Your task: Some lines in the data below hold the string "capacity". Report how many, as a bare number.

Document images with source code:

-*-

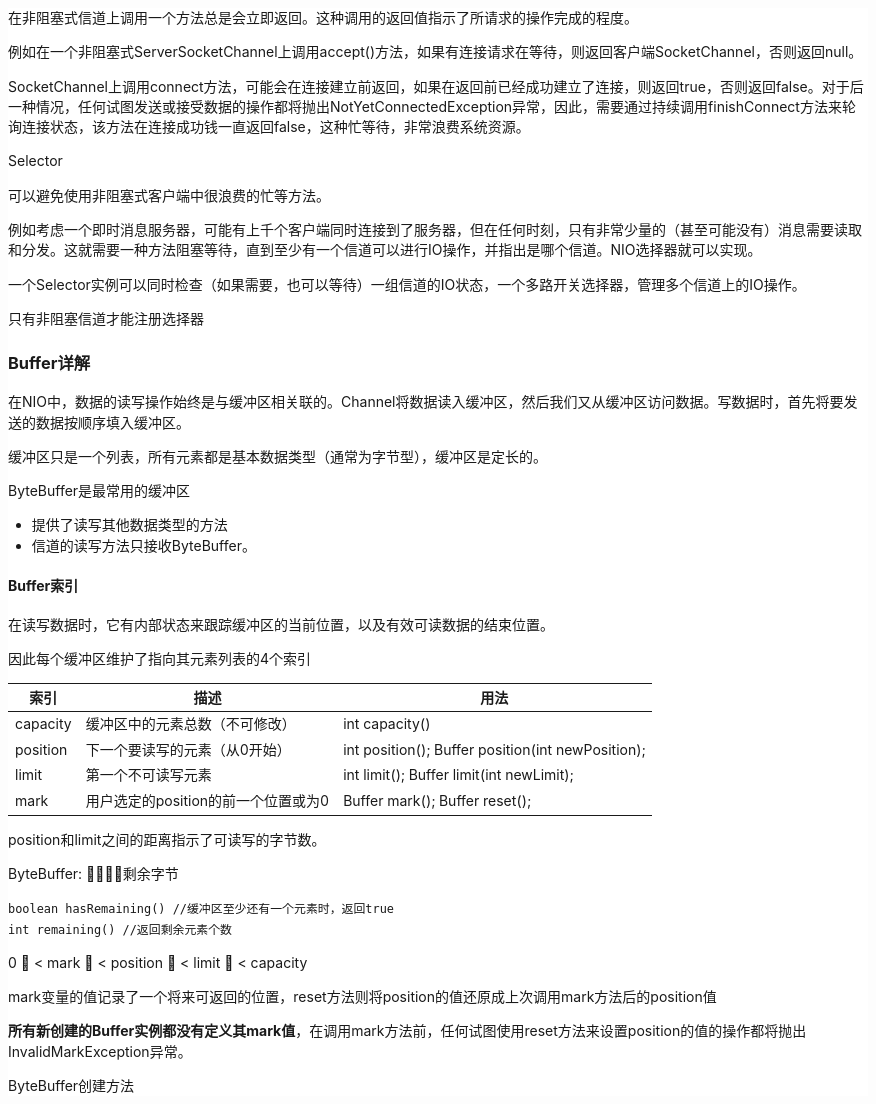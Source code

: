 在非阻塞式信道上调用一个方法总是会立即返回。这种调用的返回值指示了所请求的操作完成的程度。

例如在一个非阻塞式ServerSocketChannel上调用accept()方法，如果有连接请求在等待，则返回客户端SocketChannel，否则返回null。

SocketChannel上调用connect方法，可能会在连接建立前返回，如果在返回前已经成功建立了连接，则返回true，否则返回false。对于后一种情况，任何试图发送或接受数据的操作都将抛出NotYetConnectedException异常，因此，需要通过持续调用finishConnect方法来轮询连接状态，该方法在连接成功钱一直返回false，这种忙等待，非常浪费系统资源。

Selector

可以避免使用非阻塞式客户端中很浪费的忙等方法。

例如考虑一个即时消息服务器，可能有上千个客户端同时连接到了服务器，但在任何时刻，只有非常少量的（甚至可能没有）消息需要读取和分发。这就需要一种方法阻塞等待，直到至少有一个信道可以进行IO操作，并指出是哪个信道。NIO选择器就可以实现。

一个Selector实例可以同时检查（如果需要，也可以等待）一组信道的IO状态，一个多路开关选择器，管理多个信道上的IO操作。

只有非阻塞信道才能注册选择器

### Buffer详解

在NIO中，数据的读写操作始终是与缓冲区相关联的。Channel将数据读入缓冲区，然后我们又从缓冲区访问数据。写数据时，首先将要发送的数据按顺序填入缓冲区。

缓冲区只是一个列表，所有元素都是基本数据类型（通常为字节型），缓冲区是定长的。

ByteBuffer是最常用的缓冲区

- 提供了读写其他数据类型的方法
- 信道的读写方法只接收ByteBuffer。

#### Buffer索引

在读写数据时，它有内部状态来跟踪缓冲区的当前位置，以及有效可读数据的结束位置。

因此每个缓冲区维护了指向其元素列表的4个索引

| 索引     | 描述                                | 用法                                              |
| -------- | ----------------------------------- | ------------------------------------------------- |
| capacity | 缓冲区中的元素总数（不可修改）      | int capacity()                                    |
| position | 下一个要读写的元素（从0开始）       | int position(); Buffer position(int newPosition); |
| limit    | 第一个不可读写元素                  | int limit(); Buffer limit(int newLimit);          |
| mark     | 用户选定的position的前一个位置或为0 | Buffer mark(); Buffer reset();                    |

position和limit之间的距离指示了可读写的字节数。

ByteBuffer: 􏹼􏹽􏰖􏳫剩余字节

```
boolean hasRemaining() //缓冲区至少还有一个元素时，返回true
int remaining() //返回剩余元素个数
```

0 􏼾 < mark 􏼾 < position 􏼾 < limit 􏼾 < capacity

mark变量的值记录了一个将来可返回的位置，reset方法则将position的值还原成上次调用mark方法后的position值

**所有新创建的Buffer实例都没有定义其mark值**，在调用mark方法前，任何试图使用reset方法来设置position的值的操作都将抛出InvalidMarkException异常。

ByteBuffer创建方法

-*-

Exercise result: 2